LaPlante noted that while armaments meetings concerning Ukraine and Europe have become “natural” since they happen so frequently, the Pentagon has to “set up a regular cadence” in the Indo-Pacific. And since the two regions’ needs are distinct, there will likely be differences in how the PIPIR effort plays out.
“We don’t have the active conflict the way you do in Europe, so that’s going to be different. And then the other piece, of course, is that distances are different. Geography is different, so where you might want to do sustainment or production matters,” he continued. “And each country has its own unique industrial issues and political issues, but we’re going to do it.”

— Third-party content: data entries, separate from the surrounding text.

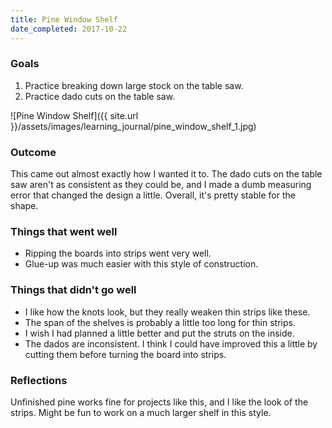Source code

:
 ```yaml
---
title: Pine Window Shelf
date_completed: 2017-10-22
---
```


### Goals

1. Practice breaking down large stock on the table saw.
2. Practice dado cuts on the table saw.

![Pine Window Shelf]({{ site.url }}/assets/images/learning_journal/pine_window_shelf_1.jpg)

### Outcome

This came out almost exactly how I wanted it to. The dado cuts on the table saw aren't as consistent as they could be, and I made a dumb measuring error that changed the design a little. Overall, it's pretty stable for the shape.

### Things that went well

- Ripping the boards into strips went very well.
- Glue-up was much easier with this style of construction.

### Things that didn't go well

- I like how the knots look, but they really weaken thin strips like these.
- The span of the shelves is probably a little too long for thin strips.
- I wish I had planned a little better and put the struts on the inside.
- The dados are inconsistent. I think I could have improved this a little by cutting them before turning the board into strips.

### Reflections

Unfinished pine works fine for projects like this, and I like the look of the strips. Might be fun to work on a much larger shelf in this style.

As weapons demand surges amid the Ukraine war, conflict in the Middle East and rising power of China, the Pentagon has been casting about across the world in search of new partnerships for weapons production. That desire has manifested in the Indo-Pacific in agreements like a joint hypersonic missile killer program with Japan, a trilateral submarine pact with the United Kingdom and Australia and interest in new coproduction and sustainment with South Korea.